Sempat beredar kabar bahwa pesawat yang dikembangkan oleh PT RAI adalah hasil pengembangan model N-250 yang pada tahun 1995 pernah mengudara yang merupakan produk PTDI. Tetapi, kabar itu disanggah oleh Ery Firmansyah dengan mengatakan bahwa pesawat yang dibuat oleh PT RAI bukanlah model N-250. Pesawat yang akan dikembangakan oleh perusahaannya memiliki kapasitas penumpang yang lebih banyak yakni antara 70 hingga 90 kursi.
Saat ini, PT RAI masih dalam tahap studi awal untuk melaksanakan proyek yang menurut Ery dilandasi oleh semangat membangkitkan kembali industri dirgantara nasional tersebut. Studi awal tersebut mencakup beberapa aspek, di antaranya model pesawat dan studi kelayakan pasar. Dalam beberapa kutipan, Ery mengatakan bahwa dirinya bersedia untuk bergabung dalam proyek tersebut karena merasa bahwa Indonesia memiliki kapasitas yang lebih dari cukup untuk dapat membuat pesawat sendiri.
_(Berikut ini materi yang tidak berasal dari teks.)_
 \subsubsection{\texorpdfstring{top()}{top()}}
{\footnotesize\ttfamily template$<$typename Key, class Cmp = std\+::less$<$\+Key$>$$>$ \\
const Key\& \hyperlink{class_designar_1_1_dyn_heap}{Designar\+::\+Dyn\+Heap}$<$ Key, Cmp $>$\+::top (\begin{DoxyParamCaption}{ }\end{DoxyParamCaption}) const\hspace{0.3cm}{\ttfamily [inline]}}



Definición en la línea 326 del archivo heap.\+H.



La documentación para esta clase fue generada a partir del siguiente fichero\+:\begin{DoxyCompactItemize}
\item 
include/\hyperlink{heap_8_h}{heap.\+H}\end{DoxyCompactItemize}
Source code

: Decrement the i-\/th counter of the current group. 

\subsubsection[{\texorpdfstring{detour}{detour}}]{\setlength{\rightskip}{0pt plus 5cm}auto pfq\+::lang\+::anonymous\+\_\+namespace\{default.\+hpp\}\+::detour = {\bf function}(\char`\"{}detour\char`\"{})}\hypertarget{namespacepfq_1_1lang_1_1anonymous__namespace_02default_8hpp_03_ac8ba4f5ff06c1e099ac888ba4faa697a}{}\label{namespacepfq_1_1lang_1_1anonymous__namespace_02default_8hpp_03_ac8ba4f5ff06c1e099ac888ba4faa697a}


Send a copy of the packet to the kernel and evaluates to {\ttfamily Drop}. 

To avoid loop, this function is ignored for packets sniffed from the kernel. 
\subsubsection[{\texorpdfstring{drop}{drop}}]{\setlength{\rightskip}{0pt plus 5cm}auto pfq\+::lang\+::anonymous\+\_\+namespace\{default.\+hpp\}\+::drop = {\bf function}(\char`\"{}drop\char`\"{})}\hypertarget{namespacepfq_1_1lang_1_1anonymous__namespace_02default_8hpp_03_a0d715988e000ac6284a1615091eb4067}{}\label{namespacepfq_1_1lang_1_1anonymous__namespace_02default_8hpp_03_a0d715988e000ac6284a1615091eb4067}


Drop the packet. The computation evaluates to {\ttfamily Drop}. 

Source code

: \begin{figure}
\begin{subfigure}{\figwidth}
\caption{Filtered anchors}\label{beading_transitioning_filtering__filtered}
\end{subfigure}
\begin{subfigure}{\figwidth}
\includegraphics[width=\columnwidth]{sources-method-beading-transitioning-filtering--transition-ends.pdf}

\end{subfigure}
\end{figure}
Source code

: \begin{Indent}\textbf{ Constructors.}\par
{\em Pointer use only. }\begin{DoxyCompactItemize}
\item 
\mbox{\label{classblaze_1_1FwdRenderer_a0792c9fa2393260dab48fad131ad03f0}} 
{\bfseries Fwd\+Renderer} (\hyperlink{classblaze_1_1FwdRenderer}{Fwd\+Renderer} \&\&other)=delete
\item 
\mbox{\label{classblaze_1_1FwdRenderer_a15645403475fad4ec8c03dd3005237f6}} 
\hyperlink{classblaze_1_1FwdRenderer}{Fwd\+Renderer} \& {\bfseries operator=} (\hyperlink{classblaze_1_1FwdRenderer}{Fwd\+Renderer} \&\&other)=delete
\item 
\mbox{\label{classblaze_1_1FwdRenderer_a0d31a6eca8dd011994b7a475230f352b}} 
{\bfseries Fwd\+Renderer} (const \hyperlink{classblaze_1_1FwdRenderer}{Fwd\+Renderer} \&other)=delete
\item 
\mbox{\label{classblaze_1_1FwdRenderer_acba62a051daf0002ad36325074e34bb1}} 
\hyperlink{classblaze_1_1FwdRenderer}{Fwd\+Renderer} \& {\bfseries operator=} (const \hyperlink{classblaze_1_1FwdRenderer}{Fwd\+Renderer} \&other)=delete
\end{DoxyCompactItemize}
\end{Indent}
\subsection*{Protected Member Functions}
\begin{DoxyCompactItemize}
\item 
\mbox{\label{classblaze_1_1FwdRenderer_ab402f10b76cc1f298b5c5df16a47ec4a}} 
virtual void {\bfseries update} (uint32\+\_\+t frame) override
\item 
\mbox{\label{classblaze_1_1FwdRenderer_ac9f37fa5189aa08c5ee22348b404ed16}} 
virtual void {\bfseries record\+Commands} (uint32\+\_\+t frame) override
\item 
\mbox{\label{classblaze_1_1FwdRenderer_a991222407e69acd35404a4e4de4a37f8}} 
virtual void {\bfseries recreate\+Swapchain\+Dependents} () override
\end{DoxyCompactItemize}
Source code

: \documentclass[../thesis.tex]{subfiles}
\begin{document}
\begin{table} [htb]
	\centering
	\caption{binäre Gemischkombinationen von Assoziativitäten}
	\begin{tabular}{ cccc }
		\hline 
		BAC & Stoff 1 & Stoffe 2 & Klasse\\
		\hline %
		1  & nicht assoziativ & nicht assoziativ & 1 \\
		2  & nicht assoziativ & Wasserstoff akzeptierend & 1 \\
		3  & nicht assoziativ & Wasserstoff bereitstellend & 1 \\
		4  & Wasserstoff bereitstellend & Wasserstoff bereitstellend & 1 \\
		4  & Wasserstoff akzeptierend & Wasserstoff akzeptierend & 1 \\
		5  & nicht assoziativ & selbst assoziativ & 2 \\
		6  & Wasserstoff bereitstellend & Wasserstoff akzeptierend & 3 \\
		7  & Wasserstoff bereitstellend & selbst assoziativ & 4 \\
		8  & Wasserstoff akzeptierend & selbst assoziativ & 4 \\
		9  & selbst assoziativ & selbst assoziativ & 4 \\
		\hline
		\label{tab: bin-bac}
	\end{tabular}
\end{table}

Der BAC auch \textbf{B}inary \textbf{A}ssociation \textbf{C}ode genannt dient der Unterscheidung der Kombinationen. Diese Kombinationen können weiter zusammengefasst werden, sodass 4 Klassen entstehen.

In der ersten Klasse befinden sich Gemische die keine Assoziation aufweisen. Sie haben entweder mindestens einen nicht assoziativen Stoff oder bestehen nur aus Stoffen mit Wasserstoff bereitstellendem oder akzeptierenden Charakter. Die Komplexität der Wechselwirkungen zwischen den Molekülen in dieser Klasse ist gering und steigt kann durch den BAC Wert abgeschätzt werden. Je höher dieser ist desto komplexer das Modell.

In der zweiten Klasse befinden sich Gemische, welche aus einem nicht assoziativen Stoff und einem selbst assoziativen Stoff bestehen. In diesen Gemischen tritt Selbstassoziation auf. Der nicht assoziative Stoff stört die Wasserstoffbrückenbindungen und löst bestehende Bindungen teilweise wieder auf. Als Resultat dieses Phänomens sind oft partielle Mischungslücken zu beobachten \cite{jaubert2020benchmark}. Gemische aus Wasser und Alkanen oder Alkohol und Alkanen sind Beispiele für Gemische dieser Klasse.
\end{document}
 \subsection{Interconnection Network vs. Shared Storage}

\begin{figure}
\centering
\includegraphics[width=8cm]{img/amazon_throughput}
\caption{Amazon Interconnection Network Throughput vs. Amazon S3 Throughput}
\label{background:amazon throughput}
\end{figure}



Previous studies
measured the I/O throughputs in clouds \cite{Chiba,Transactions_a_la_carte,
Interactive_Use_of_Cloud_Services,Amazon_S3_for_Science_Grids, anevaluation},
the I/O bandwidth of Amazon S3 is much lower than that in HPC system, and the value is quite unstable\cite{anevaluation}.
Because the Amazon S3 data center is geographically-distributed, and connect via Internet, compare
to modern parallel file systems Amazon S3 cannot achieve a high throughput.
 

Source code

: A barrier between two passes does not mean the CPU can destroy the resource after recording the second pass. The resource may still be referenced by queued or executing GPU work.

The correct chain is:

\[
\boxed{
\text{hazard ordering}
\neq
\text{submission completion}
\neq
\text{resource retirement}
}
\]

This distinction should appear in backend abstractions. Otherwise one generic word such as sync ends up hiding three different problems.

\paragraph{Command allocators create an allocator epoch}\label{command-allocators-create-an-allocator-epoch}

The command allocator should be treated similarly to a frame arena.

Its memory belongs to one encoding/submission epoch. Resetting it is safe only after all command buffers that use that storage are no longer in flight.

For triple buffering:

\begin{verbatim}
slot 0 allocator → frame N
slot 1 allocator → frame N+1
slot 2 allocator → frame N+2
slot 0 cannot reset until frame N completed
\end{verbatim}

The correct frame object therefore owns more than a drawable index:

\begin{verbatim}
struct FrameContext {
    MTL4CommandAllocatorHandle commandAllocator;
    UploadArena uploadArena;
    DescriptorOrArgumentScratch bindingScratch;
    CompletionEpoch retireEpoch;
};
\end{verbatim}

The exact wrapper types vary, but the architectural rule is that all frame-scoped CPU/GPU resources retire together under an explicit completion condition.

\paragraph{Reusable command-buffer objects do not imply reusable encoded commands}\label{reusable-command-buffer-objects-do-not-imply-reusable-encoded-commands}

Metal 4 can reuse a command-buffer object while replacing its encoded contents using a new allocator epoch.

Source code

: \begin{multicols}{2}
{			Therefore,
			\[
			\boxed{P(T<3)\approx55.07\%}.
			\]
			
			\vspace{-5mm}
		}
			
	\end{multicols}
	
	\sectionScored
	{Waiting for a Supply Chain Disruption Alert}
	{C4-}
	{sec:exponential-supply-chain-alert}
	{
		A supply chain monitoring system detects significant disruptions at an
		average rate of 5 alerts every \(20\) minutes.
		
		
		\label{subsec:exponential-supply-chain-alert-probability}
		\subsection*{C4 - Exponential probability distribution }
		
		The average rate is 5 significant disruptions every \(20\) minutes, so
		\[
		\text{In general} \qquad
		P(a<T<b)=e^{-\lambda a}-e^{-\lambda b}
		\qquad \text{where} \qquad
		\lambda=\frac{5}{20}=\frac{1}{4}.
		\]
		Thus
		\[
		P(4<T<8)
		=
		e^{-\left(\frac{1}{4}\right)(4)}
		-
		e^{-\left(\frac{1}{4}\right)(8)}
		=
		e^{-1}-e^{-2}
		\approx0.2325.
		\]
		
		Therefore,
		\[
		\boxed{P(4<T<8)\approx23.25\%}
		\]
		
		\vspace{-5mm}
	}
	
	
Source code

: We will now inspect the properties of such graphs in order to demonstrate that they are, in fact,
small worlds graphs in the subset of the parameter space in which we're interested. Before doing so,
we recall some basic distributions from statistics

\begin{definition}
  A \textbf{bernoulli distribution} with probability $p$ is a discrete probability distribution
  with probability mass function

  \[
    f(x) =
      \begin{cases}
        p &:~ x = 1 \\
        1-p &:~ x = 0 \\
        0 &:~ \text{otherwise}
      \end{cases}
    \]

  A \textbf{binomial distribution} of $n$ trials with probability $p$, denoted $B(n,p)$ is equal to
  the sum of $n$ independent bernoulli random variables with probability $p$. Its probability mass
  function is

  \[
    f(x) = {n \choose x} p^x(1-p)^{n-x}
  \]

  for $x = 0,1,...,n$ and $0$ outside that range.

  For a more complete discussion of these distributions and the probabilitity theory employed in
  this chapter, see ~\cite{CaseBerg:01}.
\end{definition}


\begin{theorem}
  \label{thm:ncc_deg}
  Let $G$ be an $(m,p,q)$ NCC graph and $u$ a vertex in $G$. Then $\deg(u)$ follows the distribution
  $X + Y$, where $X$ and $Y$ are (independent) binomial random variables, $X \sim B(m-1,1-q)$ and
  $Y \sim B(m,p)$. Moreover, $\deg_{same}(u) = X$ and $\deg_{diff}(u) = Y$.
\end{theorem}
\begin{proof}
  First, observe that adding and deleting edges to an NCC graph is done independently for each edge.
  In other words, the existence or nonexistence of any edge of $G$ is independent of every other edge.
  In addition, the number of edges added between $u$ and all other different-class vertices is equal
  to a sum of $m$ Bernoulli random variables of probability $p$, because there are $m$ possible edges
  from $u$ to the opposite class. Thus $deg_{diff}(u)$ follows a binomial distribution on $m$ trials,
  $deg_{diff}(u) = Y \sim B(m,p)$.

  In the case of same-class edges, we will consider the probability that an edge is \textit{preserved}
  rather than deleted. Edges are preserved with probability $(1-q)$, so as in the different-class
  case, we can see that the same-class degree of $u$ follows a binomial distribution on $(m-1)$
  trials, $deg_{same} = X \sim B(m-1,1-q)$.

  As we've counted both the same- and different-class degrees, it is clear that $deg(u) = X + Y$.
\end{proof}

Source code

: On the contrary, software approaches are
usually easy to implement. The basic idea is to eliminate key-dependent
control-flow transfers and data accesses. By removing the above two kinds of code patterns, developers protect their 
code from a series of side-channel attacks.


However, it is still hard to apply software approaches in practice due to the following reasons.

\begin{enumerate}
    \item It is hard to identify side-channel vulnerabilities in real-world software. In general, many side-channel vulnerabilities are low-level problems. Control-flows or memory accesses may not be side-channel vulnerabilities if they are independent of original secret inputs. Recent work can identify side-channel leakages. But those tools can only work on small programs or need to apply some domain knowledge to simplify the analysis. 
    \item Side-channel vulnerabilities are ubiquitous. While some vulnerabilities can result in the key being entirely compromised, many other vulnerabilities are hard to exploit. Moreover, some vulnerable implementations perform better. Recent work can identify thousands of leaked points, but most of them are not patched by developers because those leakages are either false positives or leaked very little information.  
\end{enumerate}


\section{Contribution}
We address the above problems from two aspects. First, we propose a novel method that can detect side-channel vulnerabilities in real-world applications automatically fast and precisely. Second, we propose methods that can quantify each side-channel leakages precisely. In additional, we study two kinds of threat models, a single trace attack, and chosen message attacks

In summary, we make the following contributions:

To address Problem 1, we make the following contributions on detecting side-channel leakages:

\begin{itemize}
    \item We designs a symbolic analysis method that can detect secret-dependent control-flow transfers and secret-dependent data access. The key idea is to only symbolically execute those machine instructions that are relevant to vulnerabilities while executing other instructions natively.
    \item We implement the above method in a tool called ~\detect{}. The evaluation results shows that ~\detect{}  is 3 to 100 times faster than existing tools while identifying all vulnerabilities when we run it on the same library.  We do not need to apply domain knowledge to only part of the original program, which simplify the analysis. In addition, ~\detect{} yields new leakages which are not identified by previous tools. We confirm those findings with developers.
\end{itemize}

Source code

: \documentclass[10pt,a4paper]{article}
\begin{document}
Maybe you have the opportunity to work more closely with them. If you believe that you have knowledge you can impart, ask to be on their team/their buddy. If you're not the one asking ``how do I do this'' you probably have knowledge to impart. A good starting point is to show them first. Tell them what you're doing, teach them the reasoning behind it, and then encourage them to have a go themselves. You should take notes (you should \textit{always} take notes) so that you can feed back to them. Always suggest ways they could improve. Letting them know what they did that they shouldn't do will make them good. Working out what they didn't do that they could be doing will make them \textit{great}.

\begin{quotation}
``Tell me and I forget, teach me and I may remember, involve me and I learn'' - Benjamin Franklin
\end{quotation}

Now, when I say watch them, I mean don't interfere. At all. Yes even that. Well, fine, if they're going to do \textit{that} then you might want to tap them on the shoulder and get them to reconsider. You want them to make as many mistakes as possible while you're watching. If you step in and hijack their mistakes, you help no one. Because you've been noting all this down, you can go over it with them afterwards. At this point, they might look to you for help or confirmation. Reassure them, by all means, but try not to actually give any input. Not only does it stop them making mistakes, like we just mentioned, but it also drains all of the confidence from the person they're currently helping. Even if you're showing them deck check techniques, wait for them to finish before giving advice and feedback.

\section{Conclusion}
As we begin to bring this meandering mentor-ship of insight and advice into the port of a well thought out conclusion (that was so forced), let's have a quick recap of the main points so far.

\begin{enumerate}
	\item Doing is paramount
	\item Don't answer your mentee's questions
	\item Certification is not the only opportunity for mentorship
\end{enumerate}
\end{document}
Ery juga menambahkan bahwa dalam jangka waktu 3 hingga 5 tahun ke depan, persiapan produksi untuk pesawat tersebut akan selesai dilakukan, tetapi hasil dari studi awal yang saat ini masih berlangsung akan memegang peranan penting dan sangat menentukan keberlangsungan proyek tersebut. Dalam proyek tersebut, PTDI rencananya juga akan dilibatkan, terutama saat sudah memasuki tahap produksi.
Tentunya, kabar ini menjadi angin segar bagi industri dirgantara nasional yang saat ini terbilang mandeg. PTDI yang notabene menjadi ujung tombak industri dirgantara di Indonesia justru dilemahkan, terutama oleh IMF yang kala itu memerintahkan untuk menghentikan proyek pesawat N-250 sebagai salah satu syarat agar Indonesia mendapatkan dana kucuran untuk membenahi ekonomi yang mengalami krisis moneter.